Botswana is alive to reports that Zimbabwe is selling diamonds without following the Kimberly Process Certification Scheme.
That, however, has not tempted the Minister of Minerals, Energy and Resources, Ponatshego Kedikilwe, to jump the gun and make an immediate pronouncement.
Unlike his Foreign Affairs counterpart, Phandu Skelemani, who has a penchant to shoot from the hip over bilateral relations, Kedikilwe is treading carefully. The Minister says he wants to establish the veracity of the reports with his counterpart, Zimbabwe’s Minister of Mines and Development, Obert Mpofu.
Quizzed by the Telegraph this week, Kedikilwe said: “I will speak to Minister Mpofu to verify the facts; I don’t want to speak out of turn.”
Pundits have warned that the Kimberley Process could collapse after the group meant to prevent diamonds from financing conflicts decided to allow Zimbabwe to sell diamonds tainted by army killings in Marange. Diamonds were discovered in Marange in 2006, drawing in thousands of small-time miners hoping to get rich quick.
Once the extent of the find became clear, the army cleared the area in late 2008, when Human Rights Watch says more than 200 people were killed, some by helicopter gunships.
The Kimberley Process Certification Scheme (Kimberley Process or KP) is an international governmental certification scheme that was set up to prevent the trade in diamonds that fund conflict. Launched in January 2003, the scheme requires governments to certify that shipments of rough diamonds are conflict-free.

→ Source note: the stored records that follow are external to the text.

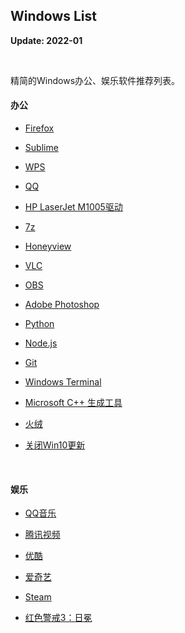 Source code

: ## Windows List

**Update: 2022-01**

<br>

精简的Windows办公、娱乐软件推荐列表。

#### 办公

* [Firefox](https://www.mozilla.org/en-US/firefox/all/#product-desktop-release)
* [Sublime](http://www.sublimetext.com)
* [WPS](https://www.wps.cn)
* [QQ](https://im.qq.com)
* [HP LaserJet M1005驱动](https://support.hp.com/cn-zh/drivers/printers)


* [7z](https://www.7-zip.org/)
* [Honeyview](http://www.bandisoft.com/honeyview/)
* [VLC](https://www.videolan.org/)
* [OBS](https://obsproject.com/)
* [Adobe Photoshop](https://www.adobe.com/cn/products/photoshop.html)


* [Python](https://www.python.org)
* [Node.js](https://nodejs.org/zh-cn/)
* [Git](https://git-scm.com)
* [Windows Terminal](https://github.com/microsoft/terminal)
* [Microsoft C++ 生成工具](https://visualstudio.microsoft.com/zh-hans/visual-cpp-build-tools/)


* [火绒](https://www.huorong.cn)
* [关闭Win10更新](https://iknow.lenovo.com.cn/detail/dc_178562.html)
<br>

#### 娱乐

* [QQ音乐](https://y.qq.com)
* [腾讯视频](https://v.qq.com)
* [优酷](https://www.youku.com)
* [爱奇艺](https://www.iqiyi.com)


* [Steam](https://store.steampowered.com)
* [红色警戒3：日冕](https://cor-games.com)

The Since 2003, KP has gathered governments, industry and activists into a global regulator that makes decisions by consensus.
AFP reports that at the Kimberley meeting in Kinshasa on June 23, rights groups simply walked out after the chairman, Mathieu Yamba of the Democratic Republic of Congo, gave the green light to two companies to sell gems from Zimbabwe’s Marange fields.

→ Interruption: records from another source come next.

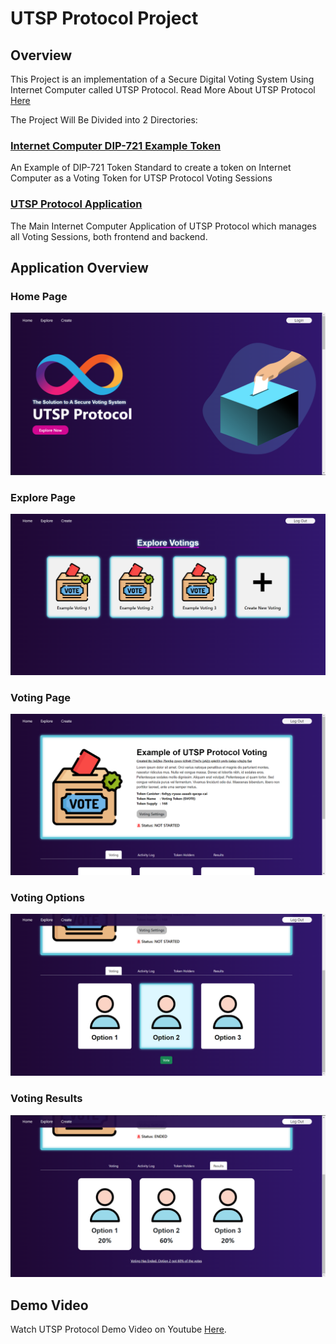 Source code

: # UTSP Protocol Project

## Overview
This Project is an implementation of a Secure Digital Voting System Using Internet Computer called UTSP Protocol. Read More About UTSP Protocol [Here](utsp_protocol)

The Project Will Be Divided into 2 Directories:
### [Internet Computer DIP-721 Example Token](dip721-nft-container)
An Example of DIP-721 Token Standard to create a token on Internet Computer as a Voting Token for UTSP Protocol Voting Sessions

### [UTSP Protocol Application](utsp_protocol)
The Main Internet Computer Application of UTSP Protocol which manages all Voting Sessions, both frontend and backend.

## Application Overview
### Home Page
![alt text](src/home_page.png)
### Explore Page
![alt text](src/explore_page.png)
### Voting Page
![alt text](src/voting_page.png)
### Voting Options
![alt text](src/voting_options.png)
### Voting Results
![alt text](src/voting_results.png)

## Demo Video

Watch UTSP Protocol Demo Video on Youtube [Here](https://www.youtube.com/watch?v=dvLAViH0lnI).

“It weakens the process,” the AFP quoted Tony Hawkins, an economist at the University of Zimbabwe, as having said. “Less and less regard will be paid to KP. In the long term, it could wither away and die.”
KP’s own investigators documented “unacceptable and horrific violence against civilians by authorities” prompting a ban on exports of the gems in June 2009.

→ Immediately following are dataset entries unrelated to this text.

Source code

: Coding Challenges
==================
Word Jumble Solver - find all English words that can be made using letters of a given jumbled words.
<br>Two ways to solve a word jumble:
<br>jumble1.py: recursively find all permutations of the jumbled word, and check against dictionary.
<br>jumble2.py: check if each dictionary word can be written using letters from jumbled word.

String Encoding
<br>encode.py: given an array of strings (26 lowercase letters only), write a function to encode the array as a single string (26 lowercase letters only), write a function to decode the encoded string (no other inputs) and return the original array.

Since then, two firms operating in a series of incarnations as South African firms and Zimbabwe parastatal entities have kept on mining, with Harare stockpiling gems now estimated to be worth up to $5 billion, according to the AFP.
Zimbabwe’s gross domestic product last year was $7.5 billion, according to the International Monetary Fund.
The mines ministry, which, like the security forces are controlled by long-ruling President Robert Mugabe under Zimbabwe’s shaky unity government, is desperate to sell the gems.
The country’s finance minister, Tendai Biti, has been reported as saying he cannot account for any of the $30 million in Marange diamonds sold in the months before the ban.
Nonetheless, African countries, China and India supported the Kimberley decision, which was opposed by Western nations, rights groups and the industry ÔÇö which is keen to avoid the bad publicity which “blood diamonds” bring.